THE PROBLEM - Lines from the line with "- Adobe suite" to the line with "<h2>Summary description:</h2>" in the entries below, and only those, must be output exactly, with both ends included.

▼

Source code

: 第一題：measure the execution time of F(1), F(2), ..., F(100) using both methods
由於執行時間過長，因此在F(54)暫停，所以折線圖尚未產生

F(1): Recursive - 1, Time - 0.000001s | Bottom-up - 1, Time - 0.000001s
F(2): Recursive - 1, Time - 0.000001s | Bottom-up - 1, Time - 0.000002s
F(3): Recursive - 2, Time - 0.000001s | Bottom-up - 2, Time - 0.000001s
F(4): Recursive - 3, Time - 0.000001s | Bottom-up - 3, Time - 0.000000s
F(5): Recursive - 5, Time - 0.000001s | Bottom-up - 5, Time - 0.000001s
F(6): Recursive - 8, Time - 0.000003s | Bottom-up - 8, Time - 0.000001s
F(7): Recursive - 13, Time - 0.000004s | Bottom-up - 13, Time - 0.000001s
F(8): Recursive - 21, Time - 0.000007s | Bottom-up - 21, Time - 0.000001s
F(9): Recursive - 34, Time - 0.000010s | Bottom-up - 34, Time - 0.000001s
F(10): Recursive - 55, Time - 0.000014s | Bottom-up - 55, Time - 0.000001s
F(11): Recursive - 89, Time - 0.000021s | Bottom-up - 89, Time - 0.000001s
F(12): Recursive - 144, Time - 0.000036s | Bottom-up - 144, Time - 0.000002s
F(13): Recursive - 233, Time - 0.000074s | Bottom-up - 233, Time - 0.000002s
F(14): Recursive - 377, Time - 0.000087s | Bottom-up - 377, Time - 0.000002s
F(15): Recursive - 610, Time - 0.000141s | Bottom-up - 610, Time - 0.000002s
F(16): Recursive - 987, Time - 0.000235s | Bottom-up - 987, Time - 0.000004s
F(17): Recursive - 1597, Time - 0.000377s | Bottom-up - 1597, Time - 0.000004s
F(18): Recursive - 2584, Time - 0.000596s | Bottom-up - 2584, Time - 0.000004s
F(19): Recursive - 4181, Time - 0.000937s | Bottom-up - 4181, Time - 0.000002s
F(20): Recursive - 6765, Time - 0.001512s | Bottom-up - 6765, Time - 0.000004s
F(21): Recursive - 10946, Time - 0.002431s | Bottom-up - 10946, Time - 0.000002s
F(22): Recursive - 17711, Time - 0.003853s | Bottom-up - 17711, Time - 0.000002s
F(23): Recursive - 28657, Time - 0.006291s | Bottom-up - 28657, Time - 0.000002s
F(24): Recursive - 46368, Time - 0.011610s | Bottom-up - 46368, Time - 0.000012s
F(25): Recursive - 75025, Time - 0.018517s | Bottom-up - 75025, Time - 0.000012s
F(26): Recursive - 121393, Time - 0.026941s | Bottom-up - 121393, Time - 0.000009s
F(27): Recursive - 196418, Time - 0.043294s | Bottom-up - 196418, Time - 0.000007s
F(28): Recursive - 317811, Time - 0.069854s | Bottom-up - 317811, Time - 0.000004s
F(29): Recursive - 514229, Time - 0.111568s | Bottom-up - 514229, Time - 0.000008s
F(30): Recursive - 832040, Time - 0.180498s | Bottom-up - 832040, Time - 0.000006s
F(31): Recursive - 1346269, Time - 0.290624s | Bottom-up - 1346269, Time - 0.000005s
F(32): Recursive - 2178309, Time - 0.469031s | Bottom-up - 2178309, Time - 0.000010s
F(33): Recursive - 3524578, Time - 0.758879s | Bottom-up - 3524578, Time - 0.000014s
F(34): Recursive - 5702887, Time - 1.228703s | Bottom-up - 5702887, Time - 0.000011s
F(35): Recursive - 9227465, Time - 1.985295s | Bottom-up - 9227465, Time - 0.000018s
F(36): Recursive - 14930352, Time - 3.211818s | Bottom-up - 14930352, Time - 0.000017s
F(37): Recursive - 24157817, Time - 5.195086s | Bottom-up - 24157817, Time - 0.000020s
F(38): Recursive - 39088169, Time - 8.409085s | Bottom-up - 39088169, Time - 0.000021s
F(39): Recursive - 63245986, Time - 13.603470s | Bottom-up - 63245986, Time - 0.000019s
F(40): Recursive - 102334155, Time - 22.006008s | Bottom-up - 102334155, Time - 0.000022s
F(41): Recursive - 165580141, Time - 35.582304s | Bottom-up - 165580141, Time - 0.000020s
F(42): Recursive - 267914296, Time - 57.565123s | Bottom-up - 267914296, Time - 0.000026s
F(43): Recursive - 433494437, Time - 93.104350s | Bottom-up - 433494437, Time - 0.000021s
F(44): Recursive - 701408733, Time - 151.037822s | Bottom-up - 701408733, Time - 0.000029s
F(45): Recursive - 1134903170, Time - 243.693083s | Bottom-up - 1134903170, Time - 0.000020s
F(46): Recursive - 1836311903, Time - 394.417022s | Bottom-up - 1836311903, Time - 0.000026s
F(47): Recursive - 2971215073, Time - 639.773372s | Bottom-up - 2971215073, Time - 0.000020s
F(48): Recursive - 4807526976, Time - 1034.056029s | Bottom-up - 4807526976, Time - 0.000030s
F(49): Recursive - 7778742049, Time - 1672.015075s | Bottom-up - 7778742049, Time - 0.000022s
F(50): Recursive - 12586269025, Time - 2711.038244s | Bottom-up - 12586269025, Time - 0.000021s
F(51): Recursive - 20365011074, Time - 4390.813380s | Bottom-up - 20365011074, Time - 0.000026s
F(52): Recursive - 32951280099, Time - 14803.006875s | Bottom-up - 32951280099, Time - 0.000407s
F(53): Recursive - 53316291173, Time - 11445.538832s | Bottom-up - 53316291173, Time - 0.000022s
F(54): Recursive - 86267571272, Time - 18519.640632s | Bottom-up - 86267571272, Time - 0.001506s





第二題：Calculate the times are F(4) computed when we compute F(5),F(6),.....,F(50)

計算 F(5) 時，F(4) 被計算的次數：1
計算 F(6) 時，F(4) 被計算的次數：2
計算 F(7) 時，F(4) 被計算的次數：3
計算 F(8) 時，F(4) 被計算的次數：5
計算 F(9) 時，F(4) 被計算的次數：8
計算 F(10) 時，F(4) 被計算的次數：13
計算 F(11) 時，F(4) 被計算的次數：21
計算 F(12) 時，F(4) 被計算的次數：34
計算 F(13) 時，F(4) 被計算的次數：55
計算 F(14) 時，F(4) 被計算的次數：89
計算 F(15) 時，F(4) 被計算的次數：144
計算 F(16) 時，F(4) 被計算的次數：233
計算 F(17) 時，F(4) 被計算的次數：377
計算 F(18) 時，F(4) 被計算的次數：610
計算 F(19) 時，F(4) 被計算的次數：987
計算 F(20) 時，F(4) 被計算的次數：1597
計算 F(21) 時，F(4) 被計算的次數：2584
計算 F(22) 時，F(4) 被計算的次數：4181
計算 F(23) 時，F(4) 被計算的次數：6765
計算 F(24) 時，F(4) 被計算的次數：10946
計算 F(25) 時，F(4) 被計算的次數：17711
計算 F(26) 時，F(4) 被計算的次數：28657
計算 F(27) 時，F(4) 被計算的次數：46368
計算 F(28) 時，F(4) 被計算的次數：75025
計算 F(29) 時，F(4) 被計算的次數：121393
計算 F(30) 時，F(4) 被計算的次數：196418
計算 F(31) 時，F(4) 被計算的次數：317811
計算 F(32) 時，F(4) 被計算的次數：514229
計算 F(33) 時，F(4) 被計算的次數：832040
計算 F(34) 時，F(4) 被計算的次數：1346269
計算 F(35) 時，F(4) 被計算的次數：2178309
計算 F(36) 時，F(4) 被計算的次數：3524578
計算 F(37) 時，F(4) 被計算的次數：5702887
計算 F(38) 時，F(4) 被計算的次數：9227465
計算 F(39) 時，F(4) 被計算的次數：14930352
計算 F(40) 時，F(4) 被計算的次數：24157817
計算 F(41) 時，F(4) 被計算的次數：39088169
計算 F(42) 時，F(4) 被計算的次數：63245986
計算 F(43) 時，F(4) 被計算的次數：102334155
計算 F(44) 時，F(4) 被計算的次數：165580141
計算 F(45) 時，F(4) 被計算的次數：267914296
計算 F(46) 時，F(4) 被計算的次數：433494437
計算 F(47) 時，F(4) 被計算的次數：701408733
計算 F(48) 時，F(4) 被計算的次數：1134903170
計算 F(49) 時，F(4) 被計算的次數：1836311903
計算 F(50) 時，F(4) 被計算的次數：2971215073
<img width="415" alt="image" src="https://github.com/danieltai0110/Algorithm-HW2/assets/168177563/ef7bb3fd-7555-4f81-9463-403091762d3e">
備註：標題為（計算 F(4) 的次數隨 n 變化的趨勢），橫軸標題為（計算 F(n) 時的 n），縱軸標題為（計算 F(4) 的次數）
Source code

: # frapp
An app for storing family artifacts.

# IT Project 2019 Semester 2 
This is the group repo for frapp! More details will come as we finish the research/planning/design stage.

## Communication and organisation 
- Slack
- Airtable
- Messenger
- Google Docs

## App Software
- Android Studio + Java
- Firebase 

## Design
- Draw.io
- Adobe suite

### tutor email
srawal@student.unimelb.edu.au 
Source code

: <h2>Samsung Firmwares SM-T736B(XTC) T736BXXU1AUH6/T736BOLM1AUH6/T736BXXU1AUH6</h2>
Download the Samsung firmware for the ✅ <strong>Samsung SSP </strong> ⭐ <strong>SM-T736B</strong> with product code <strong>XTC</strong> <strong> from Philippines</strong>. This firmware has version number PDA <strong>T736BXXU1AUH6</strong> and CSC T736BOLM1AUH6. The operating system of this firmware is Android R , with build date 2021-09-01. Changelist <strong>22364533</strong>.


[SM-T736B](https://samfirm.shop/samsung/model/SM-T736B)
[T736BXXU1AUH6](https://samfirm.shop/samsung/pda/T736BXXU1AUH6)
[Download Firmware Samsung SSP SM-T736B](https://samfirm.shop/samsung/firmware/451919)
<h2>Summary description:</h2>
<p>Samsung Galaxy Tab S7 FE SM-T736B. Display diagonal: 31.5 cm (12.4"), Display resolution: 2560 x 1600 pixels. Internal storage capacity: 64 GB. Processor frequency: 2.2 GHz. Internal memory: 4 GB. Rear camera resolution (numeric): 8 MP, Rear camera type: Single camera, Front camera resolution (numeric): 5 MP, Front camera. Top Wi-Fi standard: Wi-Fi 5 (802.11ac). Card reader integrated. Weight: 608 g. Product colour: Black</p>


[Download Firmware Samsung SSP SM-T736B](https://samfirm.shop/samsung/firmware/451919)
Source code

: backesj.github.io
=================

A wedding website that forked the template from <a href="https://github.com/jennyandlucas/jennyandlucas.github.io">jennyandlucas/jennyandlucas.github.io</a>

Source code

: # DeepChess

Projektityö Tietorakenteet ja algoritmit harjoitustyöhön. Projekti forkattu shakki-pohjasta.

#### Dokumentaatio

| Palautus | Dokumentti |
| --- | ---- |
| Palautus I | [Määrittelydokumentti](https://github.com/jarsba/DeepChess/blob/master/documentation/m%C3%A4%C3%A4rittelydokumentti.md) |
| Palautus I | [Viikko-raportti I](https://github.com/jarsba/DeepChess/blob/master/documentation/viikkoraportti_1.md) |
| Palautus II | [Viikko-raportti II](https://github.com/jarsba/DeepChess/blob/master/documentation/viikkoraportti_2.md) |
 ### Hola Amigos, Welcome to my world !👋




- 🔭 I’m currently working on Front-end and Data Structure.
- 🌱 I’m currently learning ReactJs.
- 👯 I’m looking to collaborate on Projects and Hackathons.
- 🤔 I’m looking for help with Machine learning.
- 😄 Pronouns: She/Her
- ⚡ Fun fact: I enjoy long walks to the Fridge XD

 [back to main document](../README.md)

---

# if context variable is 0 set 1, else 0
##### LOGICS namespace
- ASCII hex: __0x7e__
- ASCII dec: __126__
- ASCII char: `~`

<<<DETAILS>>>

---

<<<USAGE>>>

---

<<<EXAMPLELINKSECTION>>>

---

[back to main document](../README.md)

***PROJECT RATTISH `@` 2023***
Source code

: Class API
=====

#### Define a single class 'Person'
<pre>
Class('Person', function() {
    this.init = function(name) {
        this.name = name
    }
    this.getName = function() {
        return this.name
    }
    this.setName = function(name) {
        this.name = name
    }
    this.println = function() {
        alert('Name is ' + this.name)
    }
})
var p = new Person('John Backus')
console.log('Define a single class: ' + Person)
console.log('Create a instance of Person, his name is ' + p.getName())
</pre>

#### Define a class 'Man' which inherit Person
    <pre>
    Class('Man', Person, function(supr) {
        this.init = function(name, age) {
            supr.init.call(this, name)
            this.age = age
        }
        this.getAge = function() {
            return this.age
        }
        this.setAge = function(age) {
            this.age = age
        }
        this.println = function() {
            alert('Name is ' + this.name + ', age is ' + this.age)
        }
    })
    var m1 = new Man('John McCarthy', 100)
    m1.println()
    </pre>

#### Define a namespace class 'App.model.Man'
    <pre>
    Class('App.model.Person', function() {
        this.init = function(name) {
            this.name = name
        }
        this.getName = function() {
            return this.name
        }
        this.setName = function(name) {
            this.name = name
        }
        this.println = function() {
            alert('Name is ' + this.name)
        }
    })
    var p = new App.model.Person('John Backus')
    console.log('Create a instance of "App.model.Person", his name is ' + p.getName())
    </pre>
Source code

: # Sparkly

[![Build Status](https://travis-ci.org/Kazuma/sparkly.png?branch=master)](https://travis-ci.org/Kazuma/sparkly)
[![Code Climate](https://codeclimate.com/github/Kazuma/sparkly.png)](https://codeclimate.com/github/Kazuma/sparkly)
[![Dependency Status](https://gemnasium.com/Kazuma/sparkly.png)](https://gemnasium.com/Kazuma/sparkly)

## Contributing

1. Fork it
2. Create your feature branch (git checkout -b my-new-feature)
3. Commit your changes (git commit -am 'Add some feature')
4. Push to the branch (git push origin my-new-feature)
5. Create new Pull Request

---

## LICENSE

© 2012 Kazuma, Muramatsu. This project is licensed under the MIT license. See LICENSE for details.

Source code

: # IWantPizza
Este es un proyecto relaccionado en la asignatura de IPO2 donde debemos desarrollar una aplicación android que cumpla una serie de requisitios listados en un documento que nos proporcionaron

▲

TASK OUTPUT -
- Adobe suite

### tutor email
srawal@student.unimelb.edu.au 
Source code

: <h2>Samsung Firmwares SM-T736B(XTC) T736BXXU1AUH6/T736BOLM1AUH6/T736BXXU1AUH6</h2>
Download the Samsung firmware for the ✅ <strong>Samsung SSP </strong> ⭐ <strong>SM-T736B</strong> with product code <strong>XTC</strong> <strong> from Philippines</strong>. This firmware has version number PDA <strong>T736BXXU1AUH6</strong> and CSC T736BOLM1AUH6. The operating system of this firmware is Android R , with build date 2021-09-01. Changelist <strong>22364533</strong>.


[SM-T736B](https://samfirm.shop/samsung/model/SM-T736B)
[T736BXXU1AUH6](https://samfirm.shop/samsung/pda/T736BXXU1AUH6)
[Download Firmware Samsung SSP SM-T736B](https://samfirm.shop/samsung/firmware/451919)
<h2>Summary description:</h2>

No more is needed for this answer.